Filter these entries down to lines holding "indicates".

Information:
━━━━━━━━━━━━━━━━

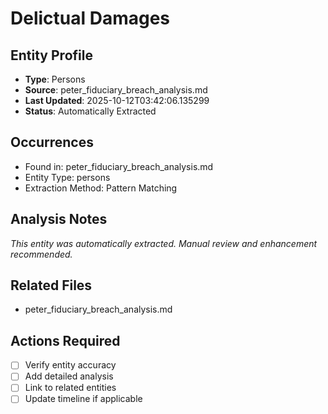 # Delictual Damages

## Entity Profile
- **Type**: Persons
- **Source**: peter_fiduciary_breach_analysis.md
- **Last Updated**: 2025-10-12T03:42:06.135299
- **Status**: Automatically Extracted

## Occurrences
- Found in: peter_fiduciary_breach_analysis.md
- Entity Type: persons
- Extraction Method: Pattern Matching

## Analysis Notes
*This entity was automatically extracted. Manual review and enhancement recommended.*

## Related Files
- peter_fiduciary_breach_analysis.md

## Actions Required
- [ ] Verify entity accuracy
- [ ] Add detailed analysis
- [ ] Link to related entities
- [ ] Update timeline if applicable
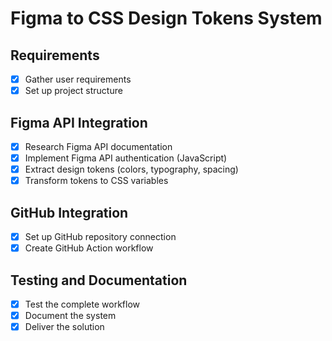 # Figma to CSS Design Tokens System

## Requirements
- [x] Gather user requirements
- [x] Set up project structure

## Figma API Integration
- [x] Research Figma API documentation
- [x] Implement Figma API authentication (JavaScript)
- [x] Extract design tokens (colors, typography, spacing)
- [x] Transform tokens to CSS variables

## GitHub Integration
- [x] Set up GitHub repository connection
- [x] Create GitHub Action workflow

## Testing and Documentation
- [x] Test the complete workflow
- [x] Document the system
- [x] Deliver the solution
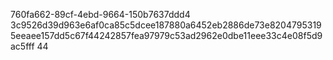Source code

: 760fa662-89cf-4ebd-9664-150b7637ddd4
3c9526d39d963e6af0ca85c5dcee187880a6452eb2886de73e82047953195eeaee157dd5c67f44242857fea97979c53ad2962e0dbe11eee33c4e08f5d9ac5fff
44

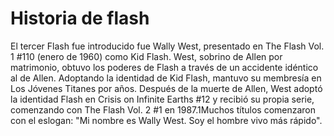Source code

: # Historia de flash

El tercer Flash fue introducido fue Wally West, presentado en The Flash Vol. 1 #110 (enero de 1960) como Kid Flash. West, sobrino de Allen por matrimonio, obtuvo los poderes de Flash a través de un accidente idéntico al de Allen. Adoptando la identidad de Kid Flash, mantuvo su membresía en Los Jóvenes Titanes por años. Después de la muerte de Allen, West adoptó la identidad Flash en Crisis on Infinite Earths #12 y recibió su propia serie, comenzando con The Flash Vol. 2 #1 en 1987.1​ Muchos títulos comenzaron con el eslogan: "Mi nombre es Wally West. Soy el hombre vivo más rápido".
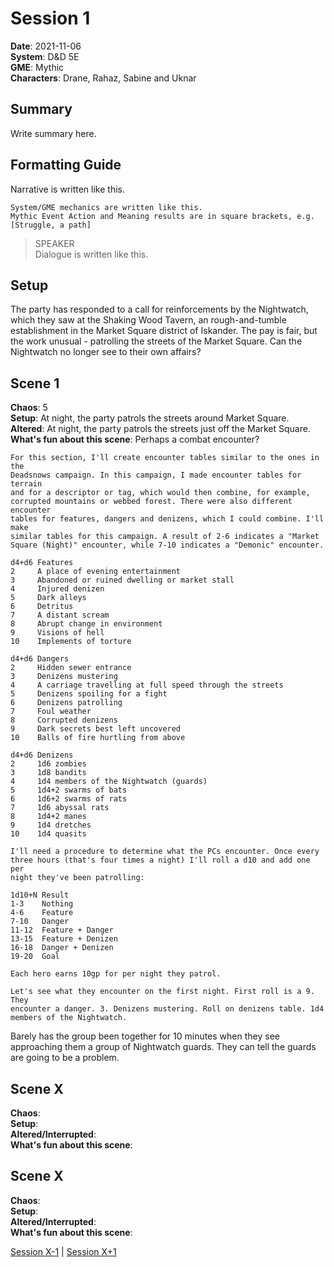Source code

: # Session 1


**Date**: 2021-11-06  
**System**: D&D 5E  
**GME**: Mythic  
**Characters**: Drane, Rahaz, Sabine and Uknar  


## Summary

Write summary here.





## Formatting Guide

Narrative is written like this.

    System/GME mechanics are written like this.  
    Mythic Event Action and Meaning results are in square brackets, e.g. [Struggle, a path]

> SPEAKER  
> Dialogue is written like this.  





## Setup

The party has responded to a call for reinforcements by the Nightwatch, which they saw at the Shaking Wood Tavern, an rough-and-tumble establishment in the Market Square district of Iskander. The pay is fair, but the work unusual - patrolling the streets of the Market Square. Can the Nightwatch no longer see to their own affairs?





## Scene 1

**Chaos**: 5  
**Setup**: At night, the party patrols the streets around Market Square.  
**Altered**: At night, the party patrols the streets just off the Market Square.  
**What's fun about this scene**: Perhaps a combat encounter?  

    For this section, I'll create encounter tables similar to the ones in the
    Deadsnows campaign. In this campaign, I made encounter tables for terrain
    and for a descriptor or tag, which would then combine, for example,
    corrupted mountains or webbed forest. There were also different encounter
    tables for features, dangers and denizens, which I could combine. I'll make
    similar tables for this campaign. A result of 2-6 indicates a "Market
    Square (Night)" encounter, while 7-10 indicates a "Demonic" encounter.

    d4+d6 Features
    2     A place of evening entertainment
    3     Abandoned or ruined dwelling or market stall
    4     Injured denizen
    5     Dark alleys
    6     Detritus
    7     A distant scream
    8     Abrupt change in environment
    9     Visions of hell
    10    Implements of torture

    d4+d6 Dangers
    2     Hidden sewer entrance
    3     Denizens mustering
    4     A carriage travelling at full speed through the streets
    5     Denizens spoiling for a fight
    6     Denizens patrolling
    7     Foul weather
    8     Corrupted denizens
    9     Dark secrets best left uncovered
    10    Balls of fire hurtling from above

    d4+d6 Denizens
    2     1d6 zombies
    3     1d8 bandits
    4     1d4 members of the Nightwatch (guards)
    5     1d4+2 swarms of bats
    6     1d6+2 swarms of rats
    7     1d6 abyssal rats
    8     1d4+2 manes
    9     1d4 dretches
    10    1d4 quasits

    I'll need a procedure to determine what the PCs encounter. Once every
    three hours (that's four times a night) I'll roll a d10 and add one per
    night they've been patrolling:

    1d10+N Result
    1-3    Nothing
    4-6    Feature
    7-10   Danger
    11-12  Feature + Danger
    13-15  Feature + Denizen
    16-18  Danger + Denizen
    19-20  Goal

    Each hero earns 10gp for per night they patrol.

    Let's see what they encounter on the first night. First roll is a 9. They
    encounter a danger. 3. Denizens mustering. Roll on denizens table. 1d4
    members of the Nightwatch.

Barely has the group been together for 10 minutes when they see approaching them a group of Nightwatch guards. They can tell the guards are going to be a problem.





## Scene X

**Chaos**:   
**Setup**:  
**Altered/Interrupted**:  
**What's fun about this scene**:  






## Scene X

**Chaos**:   
**Setup**:  
**Altered/Interrupted**:  
**What's fun about this scene**:  




[Session X-1](https://github.com/jimmyturnip/[campaign-url]/blob/master/session-xx.md) | [Session X+1](https://github.com/jimmyturnip/[campaign-url]/blob/master/session-xx.md)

━━━━━━━━━━━━━━━━

Expected answer:
    similar tables for this campaign. A result of 2-6 indicates a "Market
    Square (Night)" encounter, while 7-10 indicates a "Demonic" encounter.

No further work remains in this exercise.